Hila Shamon is a researcher with expertise in landscape ecology, conservation biology, wildlife management, and conservation translocations. Shamon's research interests are focused on 1) understanding the effects of anthropogenic activities on biodiversity patterns; 2) the role of keystone species and ecosystem engineers in human-dominated landscapes; 3) developing practices for rewilding and restoration of ecosystems; 4) conducting applied research focused on directing management of wild populations in semi-natural landscapes; and 5) incorporating human dimension aspects in wildlife research (i.e. working landscapes). She currently leads numerous research projects in the Northern Great Plains of North America. Projects include reintroductions of swift fox, Plains bison and black-footed ferrets; investigating multi-ungulate responses to phenological gradients; exploring soundscape gradients in relation to lanuse practices; and the mechanism of Plains bison collective movement. Shamon's projects include many collaborators with diverse background that contribute to inter-disciplinary research. Through her work, Shamon engages with communities to ensure that rights and stakeholders are part of the scientific process, and all these research projects are co-designed with a diverse group of external partners. 

Geographic Focus

research overview

  • The movement of organisms is a fundamental aspect of life and a driver of ecosystem functions.

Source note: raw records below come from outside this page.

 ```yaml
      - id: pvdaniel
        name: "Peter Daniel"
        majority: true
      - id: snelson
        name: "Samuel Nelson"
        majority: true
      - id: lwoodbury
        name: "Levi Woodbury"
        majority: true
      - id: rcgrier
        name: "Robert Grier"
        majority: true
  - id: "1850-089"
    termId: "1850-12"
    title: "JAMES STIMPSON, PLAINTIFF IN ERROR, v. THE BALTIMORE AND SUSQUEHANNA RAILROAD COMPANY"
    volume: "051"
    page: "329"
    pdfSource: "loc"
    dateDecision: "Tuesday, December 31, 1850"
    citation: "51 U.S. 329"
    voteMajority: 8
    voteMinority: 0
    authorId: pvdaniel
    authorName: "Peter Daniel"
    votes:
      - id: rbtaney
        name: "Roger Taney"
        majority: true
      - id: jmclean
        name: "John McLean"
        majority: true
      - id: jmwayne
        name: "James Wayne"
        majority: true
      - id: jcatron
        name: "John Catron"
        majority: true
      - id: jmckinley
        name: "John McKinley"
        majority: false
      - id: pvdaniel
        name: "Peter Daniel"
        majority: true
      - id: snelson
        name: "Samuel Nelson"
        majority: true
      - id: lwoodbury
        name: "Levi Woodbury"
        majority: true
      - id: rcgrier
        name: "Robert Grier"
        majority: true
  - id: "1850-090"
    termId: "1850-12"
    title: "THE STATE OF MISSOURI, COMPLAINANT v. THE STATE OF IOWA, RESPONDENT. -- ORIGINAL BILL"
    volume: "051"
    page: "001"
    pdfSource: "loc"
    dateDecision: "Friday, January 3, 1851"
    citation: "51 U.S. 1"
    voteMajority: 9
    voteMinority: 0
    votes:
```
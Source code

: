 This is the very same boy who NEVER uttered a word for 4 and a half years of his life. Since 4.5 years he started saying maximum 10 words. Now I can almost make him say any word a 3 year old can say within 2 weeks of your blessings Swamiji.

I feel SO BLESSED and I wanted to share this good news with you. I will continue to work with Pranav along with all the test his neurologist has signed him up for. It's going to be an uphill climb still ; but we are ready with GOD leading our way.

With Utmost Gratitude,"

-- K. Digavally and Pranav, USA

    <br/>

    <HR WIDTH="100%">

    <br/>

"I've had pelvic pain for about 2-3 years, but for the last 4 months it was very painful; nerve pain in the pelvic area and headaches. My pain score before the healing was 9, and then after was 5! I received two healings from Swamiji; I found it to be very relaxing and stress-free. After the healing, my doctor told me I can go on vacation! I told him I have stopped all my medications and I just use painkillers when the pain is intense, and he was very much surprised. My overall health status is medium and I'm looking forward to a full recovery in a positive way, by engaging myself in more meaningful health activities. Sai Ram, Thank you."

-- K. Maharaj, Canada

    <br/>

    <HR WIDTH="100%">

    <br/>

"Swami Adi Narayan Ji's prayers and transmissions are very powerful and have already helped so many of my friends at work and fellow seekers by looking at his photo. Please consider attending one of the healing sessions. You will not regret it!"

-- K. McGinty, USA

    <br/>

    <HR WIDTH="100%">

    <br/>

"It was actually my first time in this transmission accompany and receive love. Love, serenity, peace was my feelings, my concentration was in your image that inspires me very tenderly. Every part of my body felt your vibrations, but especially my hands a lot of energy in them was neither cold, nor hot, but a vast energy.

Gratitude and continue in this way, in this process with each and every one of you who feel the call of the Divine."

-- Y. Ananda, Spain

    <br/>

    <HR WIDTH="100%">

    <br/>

Movement ecology explores the underlying mechanisms of movement and how movement impacts processes such as species survival, population dynamics, the structure of communities, and the habitats they select. Past research indicates that human activities alter how animals move and can hinder natural process. Shamon's research aims to further these investigations by focusing on the impacts of land use and landcover change on large mammal movement, behavior, (re)colonization, and utilization. Since 2018, Shamon developed research under the Smithsonian Institution’s Great Plains Science Program. Her program combines basic and applied research with focus on Northern Great Plains mammals, and includes a diverse set of projects that fall under four common themes: 1) investigating both single and multi-species space use and movement patterns, across landcover/land-use and phenological gradients; 2) exploring the impacts of native and non-native mega-grazers on biodiversity patterns; 3) investigating the mechanism of ungulate collective movement and behavior; and 4) species reintroductions and recolonization. Shamon's research builds on extensive field surveys that provide in-depth understanding of the system. She adapts and innovate the use of diverse survey technologies to best meet the needs of the research question, including camera-traps, radio-telemetry, audio recorders, and genomics, as well as landscape analyses and monitoring via remotely-sensed imagery. Shamon work closely with many stakeholders including US state and federal agencies, universities, Native American communities, local NGOs, and private landowners.